• DIRECTIONS FOR THIS TASK
Copy each line below in which the string "podanym" appears.

Pictures paired with source code:
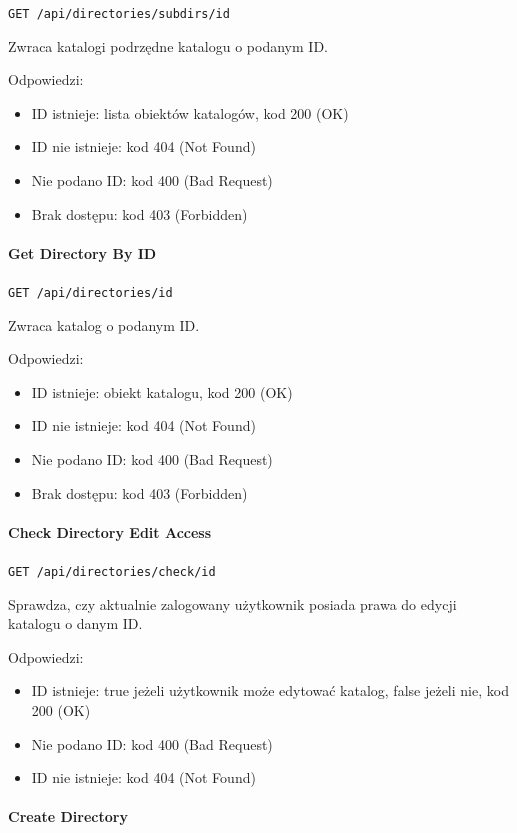 \documentclass[a4paper,twoside,12pt]{book}
\begin{document}
\texttt{GET /api/directories/subdirs/{id}}

Zwraca katalogi podrzędne katalogu o podanym ID.

Odpowiedzi: 
\begin{itemize}
	\item ID istnieje: lista obiektów katalogów, kod 200 (OK) 
	\item ID nie istnieje: kod 404 (Not Found) 
	\item Nie podano ID: kod 400 (Bad Request)
	\item Brak dostępu: kod 403 (Forbidden)
\end{itemize}

\paragraph{Get Directory By ID}

\texttt{GET /api/directories/{id}}

Zwraca katalog o podanym ID.

Odpowiedzi: 
\begin{itemize}
	\item ID istnieje: obiekt katalogu, kod 200 (OK) 
	\item ID nie istnieje: kod 404 (Not Found) 
	\item Nie podano ID: kod 400 (Bad Request)
	\item Brak dostępu: kod 403 (Forbidden)
\end{itemize}

\paragraph{Check Directory Edit Access}

\texttt{GET /api/directories/check/{id}}

Sprawdza, czy aktualnie zalogowany użytkownik posiada prawa do edycji katalogu o danym ID.

Odpowiedzi: 
\begin{itemize}
	\item ID istnieje: true jeżeli użytkownik może edytować katalog, false jeżeli nie, kod 200 (OK) 
	\item Nie podano ID: kod 400 (Bad Request) 
	\item ID nie istnieje: kod 404 (Not Found)
\end{itemize}

\paragraph{Create Directory}
\end{document}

• REPLY TO THE EXERCISE
Zwraca katalogi podrzędne katalogu o podanym ID.
Zwraca katalog o podanym ID.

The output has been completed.